Usine ou esmerilhe a área desgastada até obter metal limpo e íntegro. Remova as imperfeições, riscos e trincas superficiais até a sua origem. Limpe com solvente/desengraxante, proteja as áreas adjacentes já acabadas ePré-aqueça de acordo com o material base e o procedimento de reparo qualificado..

Etapa 3 — Seleção de materiais

Escolha a liga depositada porMecanismo de desgaste, ambiente corrosivo, temperatura, carga, requisitos de dureza e tenacidade, compatibilidade com o substrato e usinabilidade.— não por marca. A liga mais dura não é automaticamente a melhor: um depósito extremamente duro e rico em carbonetos pode ter um desempenho excelente sob abrasão severa, mas rachar sob impacto repetido. VejaComo selecionar a liga de revestimento duro adequada para aplicações de proteção contra desgaste.

Etapa 4 — Depoimento

Selecione o processo de acordo com a necessidade real de reparo:

Desgaste localizado superficial:A deposição direta pode ser viável — uma ou duas passagens de laser ou PTA de uma camada de revestimento adequada.

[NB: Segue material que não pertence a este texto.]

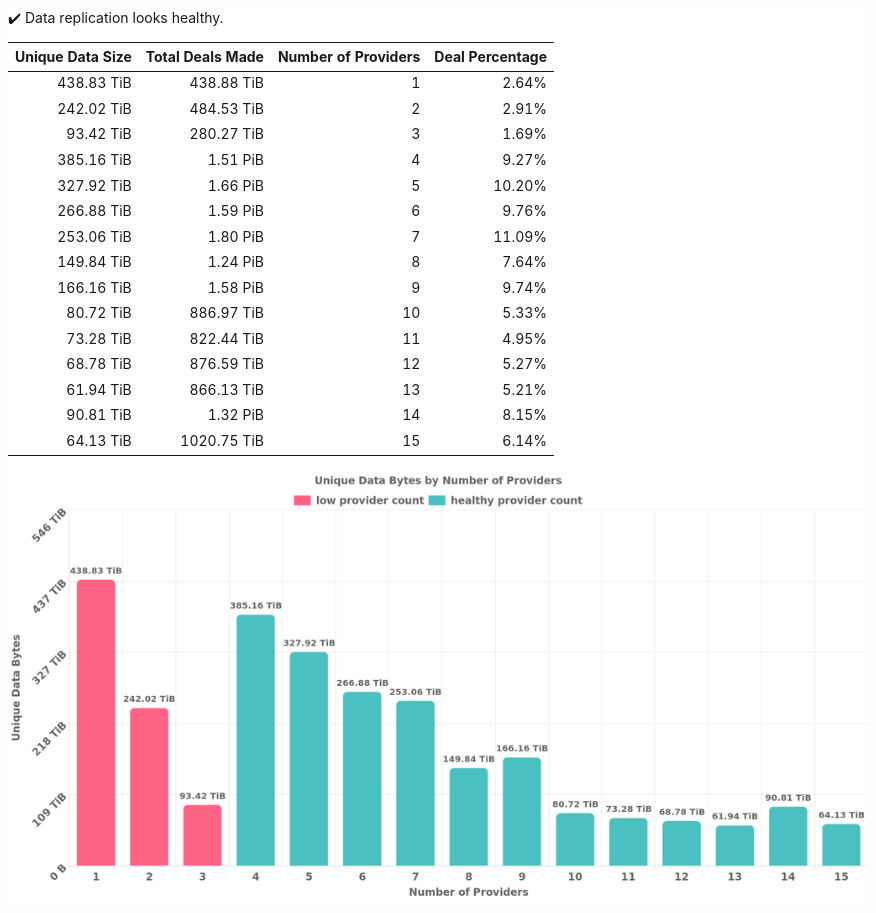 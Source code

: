 ✔️ Data replication looks healthy.

| Unique Data Size | Total Deals Made | Number of Providers | Deal Percentage |
| ---------------: | ---------------: | ------------------: | --------------: |
|       438.83 TiB |       438.88 TiB |                   1 |           2.64% |
|       242.02 TiB |       484.53 TiB |                   2 |           2.91% |
|        93.42 TiB |       280.27 TiB |                   3 |           1.69% |
|       385.16 TiB |         1.51 PiB |                   4 |           9.27% |
|       327.92 TiB |         1.66 PiB |                   5 |          10.20% |
|       266.88 TiB |         1.59 PiB |                   6 |           9.76% |
|       253.06 TiB |         1.80 PiB |                   7 |          11.09% |
|       149.84 TiB |         1.24 PiB |                   8 |           7.64% |
|       166.16 TiB |         1.58 PiB |                   9 |           9.74% |
|        80.72 TiB |       886.97 TiB |                  10 |           5.33% |
|        73.28 TiB |       822.44 TiB |                  11 |           4.95% |
|        68.78 TiB |       876.59 TiB |                  12 |           5.27% |
|        61.94 TiB |       866.13 TiB |                  13 |           5.21% |
|        90.81 TiB |         1.32 PiB |                  14 |           8.15% |
|        64.13 TiB |      1020.75 TiB |                  15 |           6.14% |

<img src="https://raw.githubusercontent.com/data-preservation-programs/filplus-checker-assets/main/filecoin-project/filecoin-plus-large-datasets/issues/2045/1695650904879.png"/>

Perda dimensional maior:Uma camada de acumulação ou múltiplas passagens de deposição podem ser necessárias antes da aplicação da superfície final resistente ao desgaste.

Perda substancial de seção:Uma estratégia de preparação (GMAW ou múltiplas passagens de PTA) pode ser necessária antes da aplicação da camada de acabamento.

A profundidade de deposição prática depende da condição do substrato, da geometria, da capacidade do processo, da liga e das dimensões finais necessárias — e não de um limite de espessura fixo.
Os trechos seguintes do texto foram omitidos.